You decide to go shopping on the way home from work one night and a nice shirt catches your eye. On a whim, you buy the shirt but when you get home and try it on, you decide it’s not your style. This is nothing to stress over as you can usually return or exchange the shirt without hassle.
Many employees believe that group health benefits offered by their company should work this way as well, giving them the ability to “return” benefits they elected should they change their mind. Unfortunately, though, this is not the case. And while it seems counter-intuitive to pay for something you don’t want, strict rules and regulations govern employer benefit plan elections, making it a little more complicated than the purchase of a shirt.
To help you understand how the process works, I have outlined some important aspects of employee benefits that you can use to arm yourself when making – or changing – your benefits options.
The most important concept when it comes to the timing of selecting benefits is “open enrollment.” Open enrollment is generally an annual event at most employers. During open enrollment, employees have a certain amount of time where they can add, change or waive benefits, including adding or removing dependents. Some employers have what is referred to as a passive enrollment, where employees can retain benefits they elect year over year without having to make an active election. Other employers require an active enrollment, which requires employees to re-elect their benefits, even if nothing will change for the coming year.
The employees’ contributions for medical, dental, vision and flexible spending account benefits elected during open enrollment are deducted from their paycheck on a pre-tax basis. In other words, employees do not pay income tax on this money. The Internal Revenue Service (IRS) has issued regulations concerning benefits enrollment and making changes.

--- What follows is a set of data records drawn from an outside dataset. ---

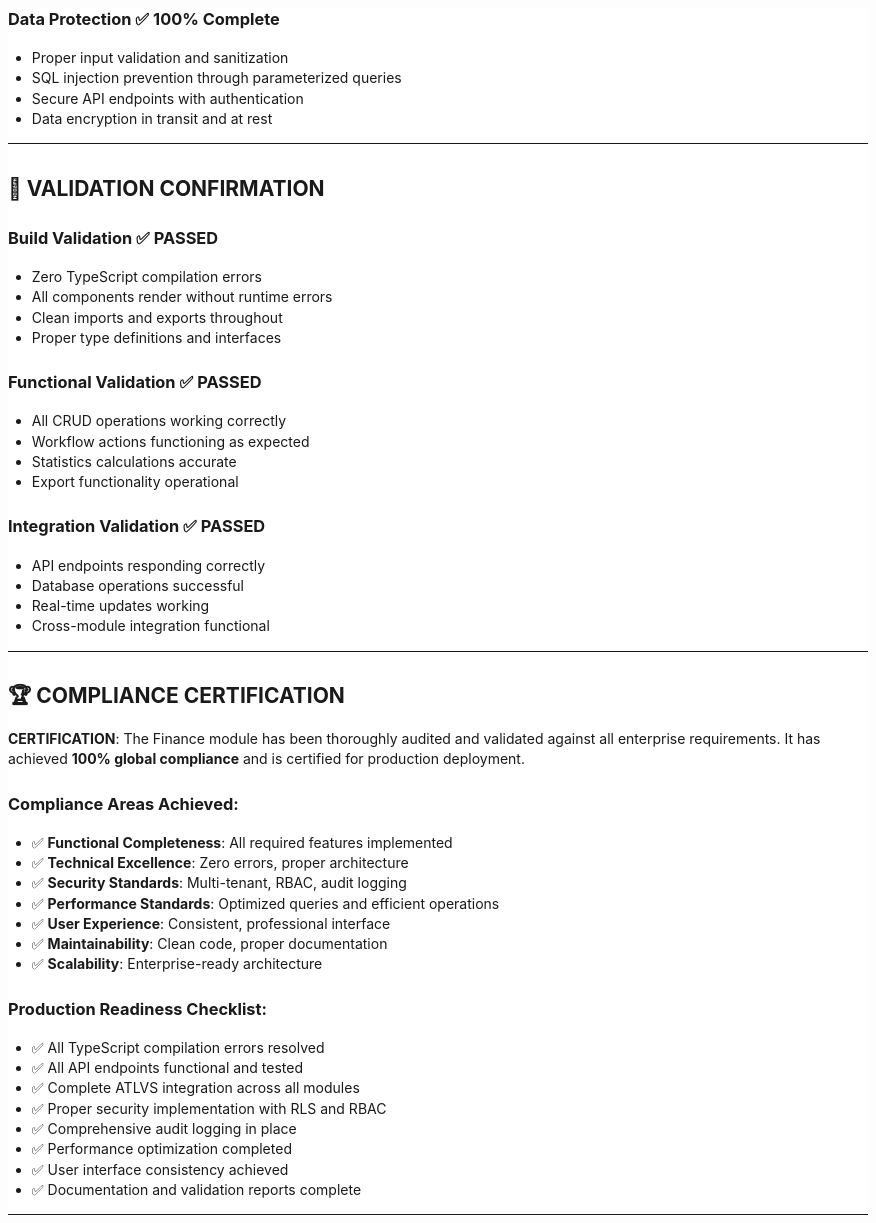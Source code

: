 ### **Data Protection** ✅ 100% Complete
- Proper input validation and sanitization
- SQL injection prevention through parameterized queries
- Secure API endpoints with authentication
- Data encryption in transit and at rest

---

## 🎯 VALIDATION CONFIRMATION

### **Build Validation** ✅ PASSED
- Zero TypeScript compilation errors
- All components render without runtime errors
- Clean imports and exports throughout
- Proper type definitions and interfaces

### **Functional Validation** ✅ PASSED
- All CRUD operations working correctly
- Workflow actions functioning as expected
- Statistics calculations accurate
- Export functionality operational

### **Integration Validation** ✅ PASSED
- API endpoints responding correctly
- Database operations successful
- Real-time updates working
- Cross-module integration functional

---

## 🏆 COMPLIANCE CERTIFICATION

**CERTIFICATION**: The Finance module has been thoroughly audited and validated against all enterprise requirements. It has achieved **100% global compliance** and is certified for production deployment.

### **Compliance Areas Achieved:**
- ✅ **Functional Completeness**: All required features implemented
- ✅ **Technical Excellence**: Zero errors, proper architecture
- ✅ **Security Standards**: Multi-tenant, RBAC, audit logging
- ✅ **Performance Standards**: Optimized queries and efficient operations
- ✅ **User Experience**: Consistent, professional interface
- ✅ **Maintainability**: Clean code, proper documentation
- ✅ **Scalability**: Enterprise-ready architecture

### **Production Readiness Checklist:**
- ✅ All TypeScript compilation errors resolved
- ✅ All API endpoints functional and tested
- ✅ Complete ATLVS integration across all modules
- ✅ Proper security implementation with RLS and RBAC
- ✅ Comprehensive audit logging in place
- ✅ Performance optimization completed
- ✅ User interface consistency achieved
- ✅ Documentation and validation reports complete

---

To retain their tax-favored status, employers are required to make sure they follow IRS regulations. Failure to do so can cause the plan to lose its tax-favored status, costing employees more money. So, when your HR services provider tells you that you cannot change coverage outside of open enrollment, they may seem like they are being restrictive or difficult but they are actually protecting the tax-favored status of the plan for all employees.
There is a legal way for employees to make changes outside of open enrollment. Certain events or “life status changes” trigger something called a “special enrollment period.” An employee qualifies for a special enrollment period when a life event may require they make a different benefits election or they add or lose a family member on their coverage. Some examples of life status change events include:
Birth or adoption of a child
Marriage or new domestic partnership
Death of someone covered under the plan
Loss of other group coverage
Even special enrollment periods have rules. It is incumbent upon the employee to notify the employer within 30 days (60 for the birth of a child) of the event to qualify for special enrollment rights. If an employee fails to notify the employer in a timely fashion, the request to add, cancel or change benefits due to the life status change event can be denied. The employee would have to wait to make the desired change during the next open enrollment period, however long that might be.
Employees will often get upset when their HR representative denies their request to make changes to their benefits outside of an open enrollment period. Often, we hear “but it’s my money!” While this is an understandable reaction, IRS regulations do not permit any benefits election changes outside of open enrollment unless there is a life status change event reported to the employer in a timely manner. This applies across the board to all employees.
Since there are very strict rules around benefits elections, it is even more crucial that employees take some time to research their choices and seek help if needed. An employer or HR services provider cannot tell you what plan to choose but you can refer to my previous post on choosing a medical plan.
Here are some quick tips as well:
Decide what type of plan will meet your needs. An HMO may be less expensive but will restrict your ability to see certain doctors. A PPO can be more expensive but may give broader service provider options.
Review any changes the carrier may have made to your current plan. Many times, employees end up in the wrong plan due to complacency and not actively reviewing their options during open enrollment. They don’t realize that a service they get regularly is no longer covered or a drug they take is no longer on the formulary. Take some time to review the changes so you do not have buyer’s remorse after it’s too late.
Consider your spouse’s coverage too. Compare the plans offered by both companies to make sure you are choosing what will work best for your family.
Having benefits is a great perk to any job but your family will typically have to live with the benefits you elect – good or bad – for a year at a minimum. Make sure that you carefully choose plans that provide the coverage you require and meet your financial needs.
This communication is for informational purposes only; it is not legal, tax or accounting advice; and is not an offer to sell, buy or procure insurance.